Stored data:
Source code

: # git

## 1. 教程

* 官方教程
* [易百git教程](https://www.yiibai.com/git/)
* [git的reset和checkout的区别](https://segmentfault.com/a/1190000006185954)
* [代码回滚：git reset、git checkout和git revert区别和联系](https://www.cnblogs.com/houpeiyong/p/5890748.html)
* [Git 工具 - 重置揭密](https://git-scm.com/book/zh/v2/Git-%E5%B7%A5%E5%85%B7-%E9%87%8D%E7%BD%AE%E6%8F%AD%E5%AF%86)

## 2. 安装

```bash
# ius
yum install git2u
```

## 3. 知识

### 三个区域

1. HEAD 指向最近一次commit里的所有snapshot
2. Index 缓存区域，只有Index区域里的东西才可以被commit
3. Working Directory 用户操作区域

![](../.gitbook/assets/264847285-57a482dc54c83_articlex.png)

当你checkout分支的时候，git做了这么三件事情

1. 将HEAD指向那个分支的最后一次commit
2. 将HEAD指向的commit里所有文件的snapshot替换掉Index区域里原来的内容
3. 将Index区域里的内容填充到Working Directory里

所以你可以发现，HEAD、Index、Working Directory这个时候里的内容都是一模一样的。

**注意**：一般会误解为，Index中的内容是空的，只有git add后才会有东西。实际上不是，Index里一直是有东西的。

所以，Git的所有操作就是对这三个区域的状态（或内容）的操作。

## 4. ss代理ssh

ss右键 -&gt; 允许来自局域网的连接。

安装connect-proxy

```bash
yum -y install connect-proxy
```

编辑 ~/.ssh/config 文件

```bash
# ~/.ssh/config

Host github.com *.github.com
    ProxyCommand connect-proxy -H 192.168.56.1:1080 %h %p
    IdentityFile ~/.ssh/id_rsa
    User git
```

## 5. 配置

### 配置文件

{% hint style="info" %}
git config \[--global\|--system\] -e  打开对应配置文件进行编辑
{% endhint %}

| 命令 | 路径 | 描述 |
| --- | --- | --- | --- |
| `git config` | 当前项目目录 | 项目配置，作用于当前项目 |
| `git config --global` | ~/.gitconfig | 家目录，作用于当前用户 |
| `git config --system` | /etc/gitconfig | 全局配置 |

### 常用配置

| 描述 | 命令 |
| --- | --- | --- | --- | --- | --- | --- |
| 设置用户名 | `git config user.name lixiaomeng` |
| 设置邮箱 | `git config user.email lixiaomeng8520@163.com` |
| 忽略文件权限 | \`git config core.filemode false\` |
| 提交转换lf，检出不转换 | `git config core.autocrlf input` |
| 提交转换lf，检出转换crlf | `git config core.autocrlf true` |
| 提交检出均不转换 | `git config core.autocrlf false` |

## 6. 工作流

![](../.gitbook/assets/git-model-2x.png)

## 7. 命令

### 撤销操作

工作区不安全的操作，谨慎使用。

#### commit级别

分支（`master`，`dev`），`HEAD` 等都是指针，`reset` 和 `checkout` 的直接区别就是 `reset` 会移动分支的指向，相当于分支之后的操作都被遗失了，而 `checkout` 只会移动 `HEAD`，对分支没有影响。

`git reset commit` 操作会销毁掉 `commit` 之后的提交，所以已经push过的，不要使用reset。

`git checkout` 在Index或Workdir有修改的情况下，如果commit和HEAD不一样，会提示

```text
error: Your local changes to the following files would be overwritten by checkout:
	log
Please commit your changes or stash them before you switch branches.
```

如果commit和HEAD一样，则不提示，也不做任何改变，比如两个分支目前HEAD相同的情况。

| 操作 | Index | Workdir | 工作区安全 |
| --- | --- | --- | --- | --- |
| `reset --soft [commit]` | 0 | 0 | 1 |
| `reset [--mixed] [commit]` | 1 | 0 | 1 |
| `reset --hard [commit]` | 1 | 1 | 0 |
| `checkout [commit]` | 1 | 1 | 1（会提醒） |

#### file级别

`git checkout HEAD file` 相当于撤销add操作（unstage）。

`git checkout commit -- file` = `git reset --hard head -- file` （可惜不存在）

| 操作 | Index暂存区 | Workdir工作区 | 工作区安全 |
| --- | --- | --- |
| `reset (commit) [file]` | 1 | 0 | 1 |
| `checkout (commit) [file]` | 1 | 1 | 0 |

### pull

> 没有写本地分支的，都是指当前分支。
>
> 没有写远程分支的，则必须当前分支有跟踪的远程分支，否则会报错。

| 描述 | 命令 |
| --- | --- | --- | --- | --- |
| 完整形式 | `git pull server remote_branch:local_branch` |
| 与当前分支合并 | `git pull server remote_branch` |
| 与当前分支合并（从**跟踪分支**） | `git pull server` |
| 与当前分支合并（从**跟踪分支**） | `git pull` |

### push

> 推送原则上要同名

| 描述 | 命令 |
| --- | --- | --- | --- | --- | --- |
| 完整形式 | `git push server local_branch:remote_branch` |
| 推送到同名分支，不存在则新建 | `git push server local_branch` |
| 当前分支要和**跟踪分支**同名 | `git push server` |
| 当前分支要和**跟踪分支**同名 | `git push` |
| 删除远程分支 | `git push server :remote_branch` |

* * *

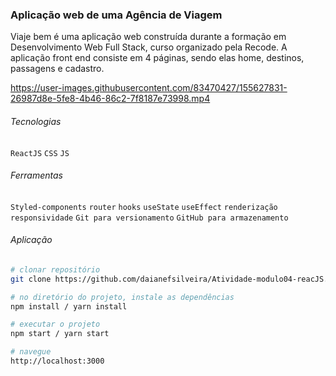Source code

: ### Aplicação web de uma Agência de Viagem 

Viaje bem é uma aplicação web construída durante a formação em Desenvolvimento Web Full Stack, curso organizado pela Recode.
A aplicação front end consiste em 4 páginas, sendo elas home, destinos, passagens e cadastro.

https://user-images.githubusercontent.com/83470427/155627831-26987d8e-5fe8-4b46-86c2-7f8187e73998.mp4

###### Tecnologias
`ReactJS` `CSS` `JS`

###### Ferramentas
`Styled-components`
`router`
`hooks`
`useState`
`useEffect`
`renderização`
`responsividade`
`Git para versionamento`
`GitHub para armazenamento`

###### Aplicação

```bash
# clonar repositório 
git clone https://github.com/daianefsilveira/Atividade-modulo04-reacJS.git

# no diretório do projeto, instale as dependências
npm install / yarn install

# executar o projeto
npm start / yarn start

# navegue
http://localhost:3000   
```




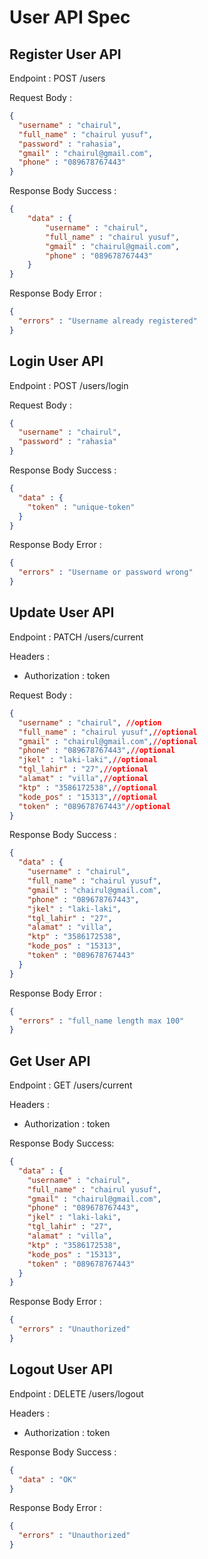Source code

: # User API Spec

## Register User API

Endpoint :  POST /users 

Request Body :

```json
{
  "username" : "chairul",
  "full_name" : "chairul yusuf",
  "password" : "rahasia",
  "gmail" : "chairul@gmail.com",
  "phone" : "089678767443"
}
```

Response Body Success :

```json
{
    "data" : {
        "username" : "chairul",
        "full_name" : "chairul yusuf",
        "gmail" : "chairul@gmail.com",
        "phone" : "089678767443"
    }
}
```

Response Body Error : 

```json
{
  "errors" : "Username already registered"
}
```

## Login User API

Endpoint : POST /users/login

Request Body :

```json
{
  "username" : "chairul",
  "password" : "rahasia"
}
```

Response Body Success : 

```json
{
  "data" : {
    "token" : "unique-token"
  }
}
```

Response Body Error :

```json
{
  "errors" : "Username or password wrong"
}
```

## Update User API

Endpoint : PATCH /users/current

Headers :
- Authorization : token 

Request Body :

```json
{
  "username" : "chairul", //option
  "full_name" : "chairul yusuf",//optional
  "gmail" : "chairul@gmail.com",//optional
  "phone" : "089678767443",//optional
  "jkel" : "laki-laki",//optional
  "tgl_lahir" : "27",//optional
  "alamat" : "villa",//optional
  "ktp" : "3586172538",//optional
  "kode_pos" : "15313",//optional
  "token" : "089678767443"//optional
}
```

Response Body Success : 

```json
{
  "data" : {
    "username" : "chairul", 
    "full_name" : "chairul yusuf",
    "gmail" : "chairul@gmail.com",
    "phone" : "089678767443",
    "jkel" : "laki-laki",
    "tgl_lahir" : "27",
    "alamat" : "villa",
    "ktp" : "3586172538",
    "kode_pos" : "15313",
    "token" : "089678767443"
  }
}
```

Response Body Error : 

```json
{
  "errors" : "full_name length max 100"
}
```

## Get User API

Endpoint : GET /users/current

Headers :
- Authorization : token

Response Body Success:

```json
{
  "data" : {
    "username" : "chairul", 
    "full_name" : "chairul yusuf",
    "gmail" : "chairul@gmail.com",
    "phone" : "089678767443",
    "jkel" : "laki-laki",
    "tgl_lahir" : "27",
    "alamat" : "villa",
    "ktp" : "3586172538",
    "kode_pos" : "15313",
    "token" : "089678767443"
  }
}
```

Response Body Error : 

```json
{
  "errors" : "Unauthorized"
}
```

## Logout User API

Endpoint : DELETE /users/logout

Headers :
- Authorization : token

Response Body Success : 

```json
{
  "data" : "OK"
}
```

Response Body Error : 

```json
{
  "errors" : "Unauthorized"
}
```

==

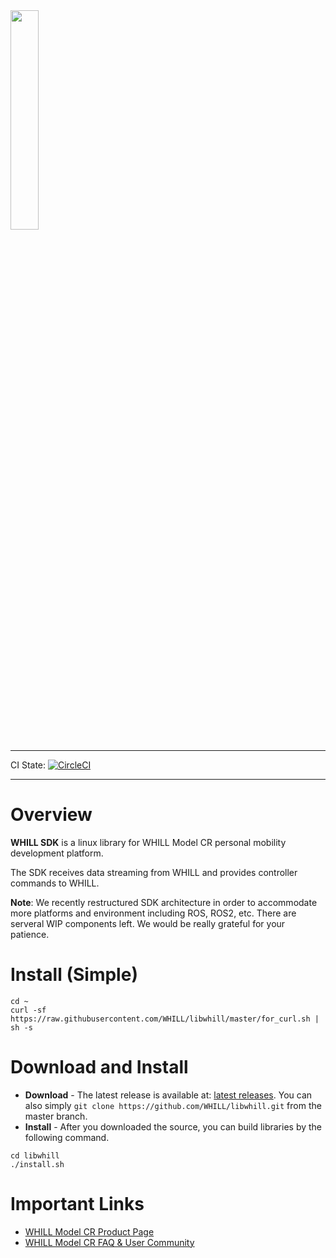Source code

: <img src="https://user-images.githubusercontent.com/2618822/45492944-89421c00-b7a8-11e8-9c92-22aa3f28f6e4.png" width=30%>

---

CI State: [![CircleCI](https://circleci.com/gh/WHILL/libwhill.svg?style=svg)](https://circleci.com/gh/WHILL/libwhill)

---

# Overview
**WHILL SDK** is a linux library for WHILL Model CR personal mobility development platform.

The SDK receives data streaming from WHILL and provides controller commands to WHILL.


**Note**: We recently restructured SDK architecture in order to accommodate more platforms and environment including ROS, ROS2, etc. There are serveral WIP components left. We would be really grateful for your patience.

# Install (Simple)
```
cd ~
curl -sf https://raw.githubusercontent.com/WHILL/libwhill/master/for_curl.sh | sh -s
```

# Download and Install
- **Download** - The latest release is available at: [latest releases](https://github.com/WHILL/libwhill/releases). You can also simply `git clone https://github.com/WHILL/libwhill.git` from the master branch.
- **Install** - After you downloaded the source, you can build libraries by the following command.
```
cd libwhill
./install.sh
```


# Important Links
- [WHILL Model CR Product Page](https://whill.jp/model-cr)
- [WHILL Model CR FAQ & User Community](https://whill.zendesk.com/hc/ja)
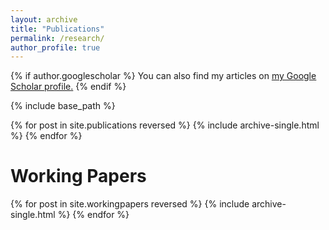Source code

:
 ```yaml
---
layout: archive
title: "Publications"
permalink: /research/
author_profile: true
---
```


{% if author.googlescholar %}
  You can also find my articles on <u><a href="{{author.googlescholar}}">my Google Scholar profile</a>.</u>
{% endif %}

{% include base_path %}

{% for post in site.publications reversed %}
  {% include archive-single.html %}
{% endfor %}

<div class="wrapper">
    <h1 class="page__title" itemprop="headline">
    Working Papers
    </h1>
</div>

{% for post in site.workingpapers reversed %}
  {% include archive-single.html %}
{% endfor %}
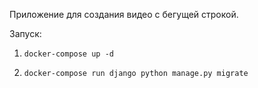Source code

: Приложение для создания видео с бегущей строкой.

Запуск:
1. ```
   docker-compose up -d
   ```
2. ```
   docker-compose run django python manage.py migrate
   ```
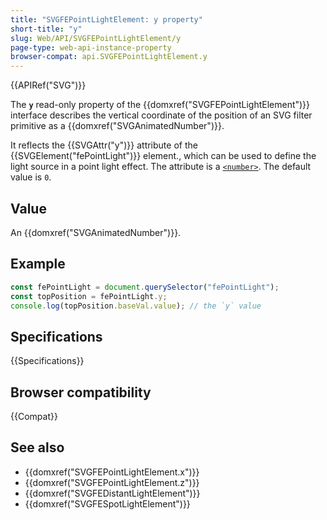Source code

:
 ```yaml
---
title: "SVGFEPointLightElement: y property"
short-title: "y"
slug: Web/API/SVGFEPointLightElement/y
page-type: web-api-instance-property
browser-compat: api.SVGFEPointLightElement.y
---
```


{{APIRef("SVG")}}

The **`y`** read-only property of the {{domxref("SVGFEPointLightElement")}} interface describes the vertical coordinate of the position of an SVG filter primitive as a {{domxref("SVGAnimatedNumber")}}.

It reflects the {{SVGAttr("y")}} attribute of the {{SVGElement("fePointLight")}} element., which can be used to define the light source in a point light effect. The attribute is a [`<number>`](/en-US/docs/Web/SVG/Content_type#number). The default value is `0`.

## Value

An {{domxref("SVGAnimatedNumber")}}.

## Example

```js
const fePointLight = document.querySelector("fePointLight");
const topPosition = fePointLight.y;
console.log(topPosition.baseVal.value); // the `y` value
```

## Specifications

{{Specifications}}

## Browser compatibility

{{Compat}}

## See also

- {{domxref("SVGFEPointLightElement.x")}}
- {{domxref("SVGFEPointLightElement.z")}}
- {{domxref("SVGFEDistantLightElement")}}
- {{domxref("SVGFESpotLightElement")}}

## What the task requires
Considering only lines that contain the word "core", say how many there are in the data, with no other text.

## Response area
4